> _TRY IT_
Write exactly, with no line omitted or added, the span beginning at the line that holds "from $1$ to $10$." and ending at the last line of the records.

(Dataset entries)
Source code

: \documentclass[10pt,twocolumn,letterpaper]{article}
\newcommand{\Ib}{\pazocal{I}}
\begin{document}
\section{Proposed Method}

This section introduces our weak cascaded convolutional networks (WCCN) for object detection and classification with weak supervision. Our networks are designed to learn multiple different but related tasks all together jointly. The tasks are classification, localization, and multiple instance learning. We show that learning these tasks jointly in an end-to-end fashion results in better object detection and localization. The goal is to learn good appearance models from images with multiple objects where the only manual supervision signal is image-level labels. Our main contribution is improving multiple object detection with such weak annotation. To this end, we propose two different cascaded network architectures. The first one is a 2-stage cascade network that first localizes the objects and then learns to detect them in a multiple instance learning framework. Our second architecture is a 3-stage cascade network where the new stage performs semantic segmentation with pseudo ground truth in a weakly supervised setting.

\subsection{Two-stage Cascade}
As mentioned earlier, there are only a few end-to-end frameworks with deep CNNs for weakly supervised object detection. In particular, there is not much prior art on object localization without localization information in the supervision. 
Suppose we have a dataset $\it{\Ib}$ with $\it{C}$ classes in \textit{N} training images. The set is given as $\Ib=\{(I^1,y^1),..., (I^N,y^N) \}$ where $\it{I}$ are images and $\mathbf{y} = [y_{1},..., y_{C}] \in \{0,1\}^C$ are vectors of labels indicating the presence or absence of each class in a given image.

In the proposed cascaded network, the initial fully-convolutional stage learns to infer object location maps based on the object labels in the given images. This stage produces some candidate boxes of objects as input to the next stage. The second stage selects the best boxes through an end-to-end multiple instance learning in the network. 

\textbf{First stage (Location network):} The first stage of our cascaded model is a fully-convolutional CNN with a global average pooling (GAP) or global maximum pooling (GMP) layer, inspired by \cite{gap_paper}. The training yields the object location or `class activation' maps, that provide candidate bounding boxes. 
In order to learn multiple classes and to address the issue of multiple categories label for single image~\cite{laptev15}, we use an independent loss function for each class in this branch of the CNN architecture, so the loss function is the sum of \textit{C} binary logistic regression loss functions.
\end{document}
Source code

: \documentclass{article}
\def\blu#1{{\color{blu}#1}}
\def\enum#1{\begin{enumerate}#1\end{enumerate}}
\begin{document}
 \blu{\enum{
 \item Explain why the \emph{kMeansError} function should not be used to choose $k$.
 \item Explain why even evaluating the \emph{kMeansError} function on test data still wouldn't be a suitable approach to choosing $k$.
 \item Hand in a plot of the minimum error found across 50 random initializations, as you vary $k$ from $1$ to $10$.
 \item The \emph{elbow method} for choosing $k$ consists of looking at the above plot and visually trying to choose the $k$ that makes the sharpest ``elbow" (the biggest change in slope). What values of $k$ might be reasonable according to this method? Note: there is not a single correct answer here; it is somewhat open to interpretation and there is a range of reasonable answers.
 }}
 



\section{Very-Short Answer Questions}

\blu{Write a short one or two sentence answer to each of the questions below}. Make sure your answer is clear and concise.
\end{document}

> _TASK SOLUTION_
 \item Hand in a plot of the minimum error found across 50 random initializations, as you vary $k$ from $1$ to $10$.
 \item The \emph{elbow method} for choosing $k$ consists of looking at the above plot and visually trying to choose the $k$ that makes the sharpest ``elbow" (the biggest change in slope). What values of $k$ might be reasonable according to this method? Note: there is not a single correct answer here; it is somewhat open to interpretation and there is a range of reasonable answers.
 }}
 



\section{Very-Short Answer Questions}

\blu{Write a short one or two sentence answer to each of the questions below}. Make sure your answer is clear and concise.
\end{document}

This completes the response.